* **Task to complete**:
Before you finish, make sure each line of the records has been retyped exactly.

───── Information

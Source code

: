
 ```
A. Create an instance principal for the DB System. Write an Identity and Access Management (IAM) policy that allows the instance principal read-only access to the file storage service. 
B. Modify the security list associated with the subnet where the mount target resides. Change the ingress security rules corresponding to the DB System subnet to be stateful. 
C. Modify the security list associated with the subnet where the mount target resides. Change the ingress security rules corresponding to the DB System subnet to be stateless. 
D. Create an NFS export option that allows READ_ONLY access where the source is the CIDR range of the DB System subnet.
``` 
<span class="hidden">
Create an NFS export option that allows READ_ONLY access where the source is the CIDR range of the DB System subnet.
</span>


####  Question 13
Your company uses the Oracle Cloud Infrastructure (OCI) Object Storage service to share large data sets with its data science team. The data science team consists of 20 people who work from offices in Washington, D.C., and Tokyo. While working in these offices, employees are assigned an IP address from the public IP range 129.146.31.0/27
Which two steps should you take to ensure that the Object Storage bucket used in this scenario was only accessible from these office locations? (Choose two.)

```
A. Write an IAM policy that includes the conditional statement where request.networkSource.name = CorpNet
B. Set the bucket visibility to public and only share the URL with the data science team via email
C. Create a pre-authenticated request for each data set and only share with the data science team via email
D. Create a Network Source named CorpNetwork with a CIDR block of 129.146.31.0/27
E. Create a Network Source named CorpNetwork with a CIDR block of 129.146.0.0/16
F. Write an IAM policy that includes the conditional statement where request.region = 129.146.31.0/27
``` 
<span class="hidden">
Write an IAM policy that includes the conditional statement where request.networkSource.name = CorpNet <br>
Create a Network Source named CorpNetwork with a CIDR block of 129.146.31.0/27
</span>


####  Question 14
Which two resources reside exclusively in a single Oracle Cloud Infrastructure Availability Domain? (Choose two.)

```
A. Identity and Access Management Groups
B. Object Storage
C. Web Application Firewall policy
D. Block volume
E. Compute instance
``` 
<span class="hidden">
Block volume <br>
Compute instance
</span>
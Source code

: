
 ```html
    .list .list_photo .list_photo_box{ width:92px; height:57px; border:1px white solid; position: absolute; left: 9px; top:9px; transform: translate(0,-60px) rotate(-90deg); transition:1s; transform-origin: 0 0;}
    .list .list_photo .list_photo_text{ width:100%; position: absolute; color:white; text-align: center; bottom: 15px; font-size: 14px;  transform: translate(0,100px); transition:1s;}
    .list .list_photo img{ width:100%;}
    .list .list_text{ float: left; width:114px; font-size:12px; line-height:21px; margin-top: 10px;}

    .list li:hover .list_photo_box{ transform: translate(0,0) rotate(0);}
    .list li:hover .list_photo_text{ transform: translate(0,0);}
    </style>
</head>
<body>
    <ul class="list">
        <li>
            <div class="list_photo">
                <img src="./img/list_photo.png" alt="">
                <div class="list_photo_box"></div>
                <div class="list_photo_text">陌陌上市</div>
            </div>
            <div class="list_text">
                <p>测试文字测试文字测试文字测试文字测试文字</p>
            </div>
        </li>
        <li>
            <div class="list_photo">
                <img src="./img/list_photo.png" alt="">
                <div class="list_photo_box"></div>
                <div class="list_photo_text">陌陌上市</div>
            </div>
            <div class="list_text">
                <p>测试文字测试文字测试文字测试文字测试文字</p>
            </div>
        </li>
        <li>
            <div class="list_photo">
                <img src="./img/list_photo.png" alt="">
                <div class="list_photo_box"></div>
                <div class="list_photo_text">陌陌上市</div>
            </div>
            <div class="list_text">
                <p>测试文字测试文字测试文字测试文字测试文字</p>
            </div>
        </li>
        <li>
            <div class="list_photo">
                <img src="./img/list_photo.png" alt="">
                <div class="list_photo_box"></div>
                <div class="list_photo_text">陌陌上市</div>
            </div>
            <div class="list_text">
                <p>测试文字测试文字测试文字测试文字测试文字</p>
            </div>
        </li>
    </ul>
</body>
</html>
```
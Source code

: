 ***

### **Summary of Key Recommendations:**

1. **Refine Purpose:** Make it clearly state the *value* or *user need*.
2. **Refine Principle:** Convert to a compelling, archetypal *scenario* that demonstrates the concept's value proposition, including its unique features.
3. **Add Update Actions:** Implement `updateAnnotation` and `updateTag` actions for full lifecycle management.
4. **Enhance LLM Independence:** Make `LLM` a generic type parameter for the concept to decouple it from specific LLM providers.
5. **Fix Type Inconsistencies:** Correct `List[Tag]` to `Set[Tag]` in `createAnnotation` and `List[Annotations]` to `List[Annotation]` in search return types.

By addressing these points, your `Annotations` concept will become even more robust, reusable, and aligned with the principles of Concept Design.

──────────

* **Answer box**:
Source code

:
 ```
A. Create an instance principal for the DB System. Write an Identity and Access Management (IAM) policy that allows the instance principal read-only access to the file storage service. 
B. Modify the security list associated with the subnet where the mount target resides. Change the ingress security rules corresponding to the DB System subnet to be stateful. 
C. Modify the security list associated with the subnet where the mount target resides. Change the ingress security rules corresponding to the DB System subnet to be stateless. 
D. Create an NFS export option that allows READ_ONLY access where the source is the CIDR range of the DB System subnet.
``` 
<span class="hidden">
Create an NFS export option that allows READ_ONLY access where the source is the CIDR range of the DB System subnet.
</span>


####  Question 13
Your company uses the Oracle Cloud Infrastructure (OCI) Object Storage service to share large data sets with its data science team. The data science team consists of 20 people who work from offices in Washington, D.C., and Tokyo. While working in these offices, employees are assigned an IP address from the public IP range 129.146.31.0/27
Which two steps should you take to ensure that the Object Storage bucket used in this scenario was only accessible from these office locations? (Choose two.)

```
A. Write an IAM policy that includes the conditional statement where request.networkSource.name = CorpNet
B. Set the bucket visibility to public and only share the URL with the data science team via email
C. Create a pre-authenticated request for each data set and only share with the data science team via email
D. Create a Network Source named CorpNetwork with a CIDR block of 129.146.31.0/27
E. Create a Network Source named CorpNetwork with a CIDR block of 129.146.0.0/16
F. Write an IAM policy that includes the conditional statement where request.region = 129.146.31.0/27
``` 
<span class="hidden">
Write an IAM policy that includes the conditional statement where request.networkSource.name = CorpNet <br>
Create a Network Source named CorpNetwork with a CIDR block of 129.146.31.0/27
</span>


####  Question 14
Which two resources reside exclusively in a single Oracle Cloud Infrastructure Availability Domain? (Choose two.)

```
A. Identity and Access Management Groups
B. Object Storage
C. Web Application Firewall policy
D. Block volume
E. Compute instance
``` 
<span class="hidden">
Block volume <br>
Compute instance
</span>
Source code

:
 ```html
    .list .list_photo .list_photo_box{ width:92px; height:57px; border:1px white solid; position: absolute; left: 9px; top:9px; transform: translate(0,-60px) rotate(-90deg); transition:1s; transform-origin: 0 0;}
    .list .list_photo .list_photo_text{ width:100%; position: absolute; color:white; text-align: center; bottom: 15px; font-size: 14px;  transform: translate(0,100px); transition:1s;}
    .list .list_photo img{ width:100%;}
    .list .list_text{ float: left; width:114px; font-size:12px; line-height:21px; margin-top: 10px;}

    .list li:hover .list_photo_box{ transform: translate(0,0) rotate(0);}
    .list li:hover .list_photo_text{ transform: translate(0,0);}
    </style>
</head>
<body>
    <ul class="list">
        <li>
            <div class="list_photo">
                <img src="./img/list_photo.png" alt="">
                <div class="list_photo_box"></div>
                <div class="list_photo_text">陌陌上市</div>
            </div>
            <div class="list_text">
                <p>测试文字测试文字测试文字测试文字测试文字</p>
            </div>
        </li>
        <li>
            <div class="list_photo">
                <img src="./img/list_photo.png" alt="">
                <div class="list_photo_box"></div>
                <div class="list_photo_text">陌陌上市</div>
            </div>
            <div class="list_text">
                <p>测试文字测试文字测试文字测试文字测试文字</p>
            </div>
        </li>
        <li>
            <div class="list_photo">
                <img src="./img/list_photo.png" alt="">
                <div class="list_photo_box"></div>
                <div class="list_photo_text">陌陌上市</div>
            </div>
            <div class="list_text">
                <p>测试文字测试文字测试文字测试文字测试文字</p>
            </div>
        </li>
        <li>
            <div class="list_photo">
                <img src="./img/list_photo.png" alt="">
                <div class="list_photo_box"></div>
                <div class="list_photo_text">陌陌上市</div>
            </div>
            <div class="list_text">
                <p>测试文字测试文字测试文字测试文字测试文字</p>
            </div>
        </li>
    </ul>
</body>
</html>
```
Source code

: ***

### **Summary of Key Recommendations:**

1. **Refine Purpose:** Make it clearly state the *value* or *user need*.
2. **Refine Principle:** Convert to a compelling, archetypal *scenario* that demonstrates the concept's value proposition, including its unique features.
3. **Add Update Actions:** Implement `updateAnnotation` and `updateTag` actions for full lifecycle management.
4. **Enhance LLM Independence:** Make `LLM` a generic type parameter for the concept to decouple it from specific LLM providers.
5. **Fix Type Inconsistencies:** Correct `List[Tag]` to `Set[Tag]` in `createAnnotation` and `List[Annotations]` to `List[Annotation]` in search return types.

By addressing these points, your `Annotations` concept will become even more robust, reusable, and aligned with the principles of Concept Design.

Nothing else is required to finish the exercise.